The Use of Tests in the Selection of Pupils for Rapid Advancement

Author:

Beatrice Candee

Vocational Service for Juniors, New York City

A large group of problems in the vocational counselling in the New York City schools centers around the rapid advancement classes. The New York school system provides that any child whose school record warrants it, at the time that he enters junior high school, may be recommended by the principal of the elementary school which he is leaving for rapid work. This means that he will do 7 A and 7B in one term and 8A and 8B in the next, thus gaining a full year’s time. The principal of the junior high school must place any child so recommended in the rapid class and cannot remove him unless he fails. Fifteen per cent of the children in the system are supposed to carry this double program. This percentage has been determined by research.
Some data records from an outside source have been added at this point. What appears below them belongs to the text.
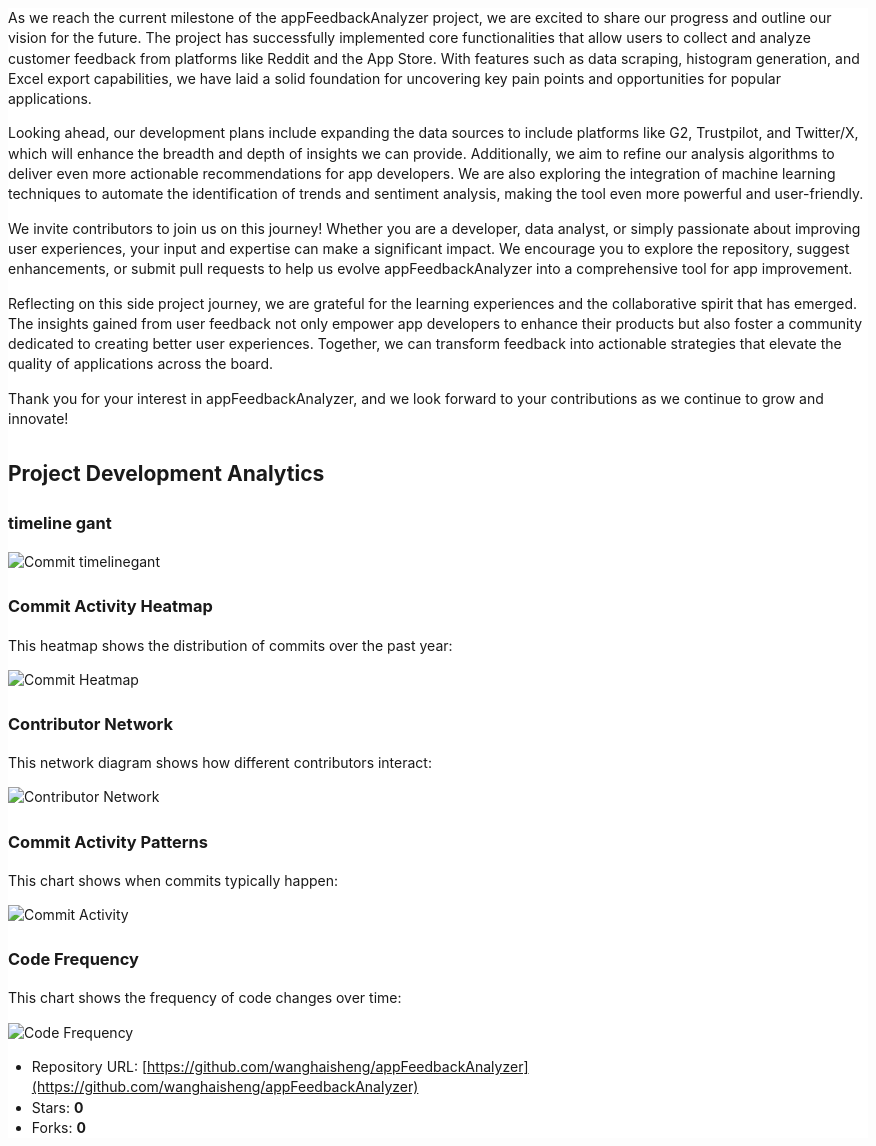 As we reach the current milestone of the appFeedbackAnalyzer project, we are excited to share our progress and outline our vision for the future. The project has successfully implemented core functionalities that allow users to collect and analyze customer feedback from platforms like Reddit and the App Store. With features such as data scraping, histogram generation, and Excel export capabilities, we have laid a solid foundation for uncovering key pain points and opportunities for popular applications.

Looking ahead, our development plans include expanding the data sources to include platforms like G2, Trustpilot, and Twitter/X, which will enhance the breadth and depth of insights we can provide. Additionally, we aim to refine our analysis algorithms to deliver even more actionable recommendations for app developers. We are also exploring the integration of machine learning techniques to automate the identification of trends and sentiment analysis, making the tool even more powerful and user-friendly.

We invite contributors to join us on this journey! Whether you are a developer, data analyst, or simply passionate about improving user experiences, your input and expertise can make a significant impact. We encourage you to explore the repository, suggest enhancements, or submit pull requests to help us evolve appFeedbackAnalyzer into a comprehensive tool for app improvement.

Reflecting on this side project journey, we are grateful for the learning experiences and the collaborative spirit that has emerged. The insights gained from user feedback not only empower app developers to enhance their products but also foster a community dedicated to creating better user experiences. Together, we can transform feedback into actionable strategies that elevate the quality of applications across the board.

Thank you for your interest in appFeedbackAnalyzer, and we look forward to your contributions as we continue to grow and innovate!
## Project Development Analytics
### timeline gant

![Commit timelinegant](https://daily.borninsea.com/assets/appFeedbackAnalyzer-timeline_chart.png)


### Commit Activity Heatmap
This heatmap shows the distribution of commits over the past year:

![Commit Heatmap]()

### Contributor Network
This network diagram shows how different contributors interact:

![Contributor Network](https://daily.borninsea.com/assets/appFeedbackAnalyzer-contribution_network.png)

### Commit Activity Patterns
This chart shows when commits typically happen:

![Commit Activity](https://daily.borninsea.com/assets/appFeedbackAnalyzer-commit_activity.png)

### Code Frequency
This chart shows the frequency of code changes over time:

![Code Frequency](https://daily.borninsea.com/assets/appFeedbackAnalyzer-code_frequency.png)



* Repository URL: [https://github.com/wanghaisheng/appFeedbackAnalyzer](https://github.com/wanghaisheng/appFeedbackAnalyzer)
* Stars: **0**
* Forks: **0**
It is entirely possible that fifteen per cent of the total school population of New York is capable of rapid work. The difficulty is that this cannot be interpreted to mean fifteen percent of every school. As might be expected in any large city, the distribution of ability varies widely from one school to another according to the section of the city. It is true that this fifteen per cent rule is not rigidly enforced. There seems to be no particular objection to a school having more than its alloted quota of rapid classes. The difficulty comes where the range of ability is low. Here large numbers of children attempt rapid work who logically should not do so. Many of them fail and others go on at the cost of greater effort than should be required of any child and are handicapped in their later work by the lack of thoroness in these two grades. There are various reasons why this happens. Teachers and principals tend to judge a child in relation to the group with which they are dealing, altho the curriculum for the rapid classes is constant throughout the city. The children themselves are always so eager to make rapid advance that they cooperate willingly with such a scheme, and only the teachers of the rapid classes and the vocational counselors, who have to worry about their work, see any objection to it. Chart I shows the distribution of I.Q.’s for four different junior high schools in the city. Schools A and B were given the same group 1 An address given at the meeting of the National Vocational Guidance Association, Feb. 21, 1930, Atlantic City, N.J.

test, the Haggerty Delta 2, by the same person. C had the same test, administered by a different person, and D had the Otis Advanced, Form A. A ranges from 60 to 170 I.Q. with a median at 113; B from 50 to 150 with a median at 100; C from 50 to 150 with a median at 96; D from 50 to 160 with a median at 96. The highest fifteen Percent of A would include only I.Q.’s over 138, in B everything over 115, in C over 114, and in D over 119.

The difficulties with rapid classes, and they are manifold, seem to spring largely from two sources?too large a percentage of “rapids” in schools where the range of ability is low, and the combination of the lack of an adequate testing program with a rule forbidding the organization of rapid classes on the basis of tests rather than ?f teacher’s judgments.

There is a rule which states that every child shall have an intelligence test before he enters the junior high school, but no provision for the testing is made. It states that there must be an I.Q. ?n the record card of each child in the junior high school, and the Methods of furnishing these I.Q.’s are many and various. Only 8- slight investigation is necessary to dampen one’s enthusiasm for urging any extensive use of these test results. Distribution oflQs Springlq

Chart II shows a plot of actual distributions of I.Q.’s in rapid classes in three schools in the spring of 1929. In practice, the rapid classes at A include 46 per cent of the school population, at B 17 per cent, at C 25 per cent. Even so, there is a wide difference in range of ability for children carrying the same curriculum. A ranges from 90 to 170 with a median at 125, B from 80 to 150 with a median at 118, C from 80 to 150 with a median at 109.

The efforts of the counselor at A to limit the rapid group to I.Q.’s over 120 is really not too high a standard if these classes are to fulfill the purpose for which they were originally planned, to furnish for bright children a program requiring the same amount of effort as that demanded of normal children in a normal progress curriculum. In any event, one might concede that a child should at least have superior intelligence to do double work without undue strain. In these classes, the actual percentages of children with I.Q.’s below 110 are; in A 14 per cent in B 27 per cent, in C 51 per cent. With the 14 per cent no one would quarrel as the imperfection of the tests themselves and compensating personality traits must allow some fluctuation about any critical score, but 27 and 51 seem unduly large percentages of normal children attempting a program intended for unusually bright ones.

Many of the problems concerning rapid classes would be solved if any pretense of a constant percentage in all schools were abandoned and each child required to meet certain objective standards, no matter how many, or particularly how few rapid classes this might mean in each school; if the intelligence test were given more weight than any other single criterion in the selection of these pupils; and if the recommendation of the elementary school principal might be modified by the principal and vocational counselor of the junior high school.